Word for word, copy every line of the data.

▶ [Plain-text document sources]
[Start of Attachment]

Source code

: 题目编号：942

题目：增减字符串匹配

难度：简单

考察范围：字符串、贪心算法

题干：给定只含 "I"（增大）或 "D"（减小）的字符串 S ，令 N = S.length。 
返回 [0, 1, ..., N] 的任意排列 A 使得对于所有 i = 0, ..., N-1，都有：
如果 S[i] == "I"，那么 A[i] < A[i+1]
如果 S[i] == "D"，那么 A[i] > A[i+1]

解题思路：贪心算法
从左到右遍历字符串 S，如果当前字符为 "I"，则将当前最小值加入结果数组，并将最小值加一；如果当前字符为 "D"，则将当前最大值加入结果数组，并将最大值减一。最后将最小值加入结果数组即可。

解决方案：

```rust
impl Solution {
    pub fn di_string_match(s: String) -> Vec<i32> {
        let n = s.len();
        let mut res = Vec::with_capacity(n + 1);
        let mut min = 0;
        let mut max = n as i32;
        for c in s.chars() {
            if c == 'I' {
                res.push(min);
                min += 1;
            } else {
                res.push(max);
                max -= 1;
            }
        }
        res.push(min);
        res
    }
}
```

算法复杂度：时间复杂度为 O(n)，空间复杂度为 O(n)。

[End of Attachment]

▶ [Solution to this task]
Source code

: 题目编号：942

题目：增减字符串匹配

难度：简单

考察范围：字符串、贪心算法

题干：给定只含 "I"（增大）或 "D"（减小）的字符串 S ，令 N = S.length。 
返回 [0, 1, ..., N] 的任意排列 A 使得对于所有 i = 0, ..., N-1，都有：
如果 S[i] == "I"，那么 A[i] < A[i+1]
如果 S[i] == "D"，那么 A[i] > A[i+1]

解题思路：贪心算法
从左到右遍历字符串 S，如果当前字符为 "I"，则将当前最小值加入结果数组，并将最小值加一；如果当前字符为 "D"，则将当前最大值加入结果数组，并将最大值减一。最后将最小值加入结果数组即可。

解决方案：

```rust
impl Solution {
    pub fn di_string_match(s: String) -> Vec<i32> {
        let n = s.len();
        let mut res = Vec::with_capacity(n + 1);
        let mut min = 0;
        let mut max = n as i32;
        for c in s.chars() {
            if c == 'I' {
                res.push(min);
                min += 1;
            } else {
                res.push(max);
                max -= 1;
            }
        }
        res.push(min);
        res
    }
}
```

算法复杂度：时间复杂度为 O(n)，空间复杂度为 O(n)。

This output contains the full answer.